* PROBLEM *
Check every line below for the string "Wind". Copy the ones that have it.

* MATERIAL FOR THE TASK *
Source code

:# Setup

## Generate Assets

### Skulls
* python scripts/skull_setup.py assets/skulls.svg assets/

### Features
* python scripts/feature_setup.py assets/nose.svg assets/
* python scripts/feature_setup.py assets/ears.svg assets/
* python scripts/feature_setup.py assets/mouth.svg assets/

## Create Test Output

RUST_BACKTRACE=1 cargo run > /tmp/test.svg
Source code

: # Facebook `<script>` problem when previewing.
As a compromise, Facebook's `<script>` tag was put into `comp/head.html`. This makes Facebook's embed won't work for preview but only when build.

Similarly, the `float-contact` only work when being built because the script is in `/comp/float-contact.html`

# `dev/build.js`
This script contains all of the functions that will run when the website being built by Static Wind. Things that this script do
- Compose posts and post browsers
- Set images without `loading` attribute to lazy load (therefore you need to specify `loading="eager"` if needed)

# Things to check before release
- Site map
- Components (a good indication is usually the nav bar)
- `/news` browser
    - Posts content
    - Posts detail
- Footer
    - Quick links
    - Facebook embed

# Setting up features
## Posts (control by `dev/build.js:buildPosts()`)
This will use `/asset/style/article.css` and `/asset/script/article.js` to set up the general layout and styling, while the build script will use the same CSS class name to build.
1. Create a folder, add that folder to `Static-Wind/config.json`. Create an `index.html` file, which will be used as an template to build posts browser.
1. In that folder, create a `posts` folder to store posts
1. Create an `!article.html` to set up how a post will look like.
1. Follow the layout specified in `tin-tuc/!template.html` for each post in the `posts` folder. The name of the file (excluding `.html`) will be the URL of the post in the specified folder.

* WRITTEN SOLUTION *
This script contains all of the functions that will run when the website being built by Static Wind. Things that this script do
1. Create a folder, add that folder to `Static-Wind/config.json`. Create an `index.html` file, which will be used as an template to build posts browser.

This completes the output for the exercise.